Processing Pipelines🔗

Processing pipelines are RSigma's mechanism for transforming Sigma rules before they reach the engine or a backend. They handle the impedance mismatch between how Sigma rules name fields (CommandLine, EventID, User) and how your events actually name fields (process.command_line, winlog.event_id, actor.user.name). Pipelines are pySigma-compatible, so anything you write for pySigma works in RSigma, and most pipelines from the SigmaHQ pySigma backends work as well.

This page covers static pipelines (the bread and butter), builtin pipelines (ecs_windows, sysmon), and dynamic pipelines (an RSigma-only capability that pulls values from external sources at runtime).

What pipelines do🔗

A pipeline is a list of transformations applied to each rule in priority order before the rule is compiled or converted. Common transformations:

Map field names: CommandLine becomes process.command_line.
Inject conditions: every process_creation rule gets EventID: 1 added.
Set logsource: rewrite product: windows to product: windows_sysmon.
Drop rules that target a different schema.
Set backend-specific options like postgres.table or index.

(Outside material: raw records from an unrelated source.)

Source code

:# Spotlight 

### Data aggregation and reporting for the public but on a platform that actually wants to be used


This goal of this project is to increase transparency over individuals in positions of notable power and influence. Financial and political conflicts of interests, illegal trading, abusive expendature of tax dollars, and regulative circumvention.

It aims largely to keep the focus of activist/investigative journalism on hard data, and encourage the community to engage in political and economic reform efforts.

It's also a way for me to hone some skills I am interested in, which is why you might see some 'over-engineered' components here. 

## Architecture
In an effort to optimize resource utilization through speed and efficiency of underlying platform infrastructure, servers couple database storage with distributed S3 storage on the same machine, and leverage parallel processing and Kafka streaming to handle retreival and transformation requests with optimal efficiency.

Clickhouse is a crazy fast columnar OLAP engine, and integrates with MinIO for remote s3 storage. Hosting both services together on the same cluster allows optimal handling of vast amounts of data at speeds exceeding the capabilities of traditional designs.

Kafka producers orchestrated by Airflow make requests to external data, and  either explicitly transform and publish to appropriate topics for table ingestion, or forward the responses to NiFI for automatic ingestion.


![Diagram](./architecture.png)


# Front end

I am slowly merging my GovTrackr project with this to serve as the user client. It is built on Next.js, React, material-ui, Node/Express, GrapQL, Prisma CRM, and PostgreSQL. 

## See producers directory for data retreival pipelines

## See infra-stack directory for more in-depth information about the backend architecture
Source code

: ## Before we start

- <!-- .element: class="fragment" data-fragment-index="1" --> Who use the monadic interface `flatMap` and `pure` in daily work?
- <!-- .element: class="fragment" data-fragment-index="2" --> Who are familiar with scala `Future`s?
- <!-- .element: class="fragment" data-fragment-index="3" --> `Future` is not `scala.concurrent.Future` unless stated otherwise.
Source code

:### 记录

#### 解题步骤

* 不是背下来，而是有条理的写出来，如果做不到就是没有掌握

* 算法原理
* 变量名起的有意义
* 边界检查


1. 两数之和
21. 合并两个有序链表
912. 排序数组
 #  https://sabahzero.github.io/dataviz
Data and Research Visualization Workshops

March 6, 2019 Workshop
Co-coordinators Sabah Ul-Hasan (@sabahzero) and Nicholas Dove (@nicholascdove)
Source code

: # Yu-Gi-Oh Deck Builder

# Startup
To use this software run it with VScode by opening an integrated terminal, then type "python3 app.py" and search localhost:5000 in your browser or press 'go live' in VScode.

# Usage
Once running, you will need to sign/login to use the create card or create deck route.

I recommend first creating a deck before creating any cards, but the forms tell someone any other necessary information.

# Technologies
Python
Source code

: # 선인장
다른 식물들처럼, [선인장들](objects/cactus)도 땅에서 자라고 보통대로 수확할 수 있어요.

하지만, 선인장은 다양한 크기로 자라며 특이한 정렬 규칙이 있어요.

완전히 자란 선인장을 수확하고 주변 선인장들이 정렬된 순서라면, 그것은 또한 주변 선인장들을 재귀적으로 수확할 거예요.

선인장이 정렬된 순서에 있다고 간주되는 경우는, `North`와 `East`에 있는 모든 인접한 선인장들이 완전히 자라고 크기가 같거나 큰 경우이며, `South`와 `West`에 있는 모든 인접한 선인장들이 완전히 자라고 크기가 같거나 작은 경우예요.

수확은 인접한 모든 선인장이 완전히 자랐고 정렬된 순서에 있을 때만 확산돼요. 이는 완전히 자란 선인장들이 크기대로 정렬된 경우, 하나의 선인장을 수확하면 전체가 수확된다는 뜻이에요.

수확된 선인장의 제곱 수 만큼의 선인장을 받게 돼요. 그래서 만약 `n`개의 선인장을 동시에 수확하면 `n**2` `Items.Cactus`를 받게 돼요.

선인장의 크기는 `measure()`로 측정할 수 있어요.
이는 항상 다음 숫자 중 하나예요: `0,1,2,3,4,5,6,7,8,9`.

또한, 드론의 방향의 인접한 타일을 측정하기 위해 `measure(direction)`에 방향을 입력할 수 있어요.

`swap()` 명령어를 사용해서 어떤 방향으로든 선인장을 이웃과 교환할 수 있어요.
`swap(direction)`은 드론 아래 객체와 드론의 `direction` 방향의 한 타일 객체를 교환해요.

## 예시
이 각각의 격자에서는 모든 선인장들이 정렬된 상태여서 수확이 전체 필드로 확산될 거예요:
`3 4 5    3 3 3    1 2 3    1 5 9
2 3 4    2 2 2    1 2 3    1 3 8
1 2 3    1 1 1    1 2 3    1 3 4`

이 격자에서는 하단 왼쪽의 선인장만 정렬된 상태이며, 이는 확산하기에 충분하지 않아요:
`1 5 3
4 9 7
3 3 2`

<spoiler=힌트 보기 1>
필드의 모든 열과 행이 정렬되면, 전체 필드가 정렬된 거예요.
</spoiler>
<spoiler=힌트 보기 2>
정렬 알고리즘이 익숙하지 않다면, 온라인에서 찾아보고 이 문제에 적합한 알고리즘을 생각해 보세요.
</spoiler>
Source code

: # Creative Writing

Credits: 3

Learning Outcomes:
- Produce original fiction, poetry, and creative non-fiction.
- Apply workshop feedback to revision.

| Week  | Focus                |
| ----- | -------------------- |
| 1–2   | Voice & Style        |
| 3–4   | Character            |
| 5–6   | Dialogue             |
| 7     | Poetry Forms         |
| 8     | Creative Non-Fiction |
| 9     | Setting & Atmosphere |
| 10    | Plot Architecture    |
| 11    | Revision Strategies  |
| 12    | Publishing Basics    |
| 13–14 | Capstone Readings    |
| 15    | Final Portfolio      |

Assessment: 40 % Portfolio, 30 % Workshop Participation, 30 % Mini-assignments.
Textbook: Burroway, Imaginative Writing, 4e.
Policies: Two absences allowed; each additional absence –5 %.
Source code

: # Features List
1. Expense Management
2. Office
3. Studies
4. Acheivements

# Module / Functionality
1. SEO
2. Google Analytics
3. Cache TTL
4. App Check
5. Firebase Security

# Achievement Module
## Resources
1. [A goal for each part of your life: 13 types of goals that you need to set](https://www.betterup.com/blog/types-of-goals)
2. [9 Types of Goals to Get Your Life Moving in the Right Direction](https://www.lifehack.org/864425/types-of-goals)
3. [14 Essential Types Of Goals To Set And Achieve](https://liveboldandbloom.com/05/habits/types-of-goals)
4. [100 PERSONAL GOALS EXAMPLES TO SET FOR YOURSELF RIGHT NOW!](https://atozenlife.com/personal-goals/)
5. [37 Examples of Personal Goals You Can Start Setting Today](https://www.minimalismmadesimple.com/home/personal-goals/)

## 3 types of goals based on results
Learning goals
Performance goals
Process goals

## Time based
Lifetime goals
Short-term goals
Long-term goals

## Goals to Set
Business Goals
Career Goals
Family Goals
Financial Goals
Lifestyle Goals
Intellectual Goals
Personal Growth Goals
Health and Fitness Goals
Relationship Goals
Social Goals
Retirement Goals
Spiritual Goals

All of this happens in memory, once, at engine load time (or whenever rules hot-reload). The compiled or converted output looks as if the rules had been written against your schema directly.

A pipeline YAML file looks like this:

name: My ECS Mapping
priority: 20
transformations:
  - id: ecs_process_fields
    type: field_name_mapping
    mapping:
      CommandLine: process.command_line
      Image: process.executable
      ProcessId: process.pid
      ParentImage: process.parent.executable
    rule_conditions:
      - type: logsource
        product: windows
        category: process_creation
  - id: ecs_user_fields
    type: field_name_mapping
    mapping:
      User: user.name
      TargetUserName: user.target.name
    rule_conditions:
      - type: logsource
        product: windows

priority: 20 controls ordering when multiple pipelines are chained (lower numbers run first). rule_conditions gates each transformation so it only runs against matching rules.

Loading pipelines🔗

Pass -p NAME_OR_PATH to any subcommand that accepts pipelines (engine eval, engine daemon, backend convert, rule validate, rule fields, pipeline resolve). The flag is repeatable:

rsigma engine eval -r rules/ -p ecs_windows -e @events.ndjson
rsigma engine daemon -r rules/ -p ecs_windows -p custom-mappings.yml
rsigma backend convert rules/ -t postgres -p pipelines/ocsf_postgres.yml
rsigma rule validate rules/ -p sysmon

The argument is first checked against builtin pipelines. If no match, it is treated as a file path. Multiple pipelines are sorted by priority and applied in sequence.

Builtin pipelines🔗

RSigma embeds two ready-to-use pipelines in the binary, so common cases need no external file:

Name	What it does
`ecs_windows`	Maps Sigma/Sysmon field names to Elastic Common Schema (ECS). Use with Winlogbeat, Elastic Agent, or any pipeline that produces ECS-shaped events.
`sysmon`	Adds `EventID` conditions to route by Sysmon event type. Use when evaluating against raw Sysmon JSON.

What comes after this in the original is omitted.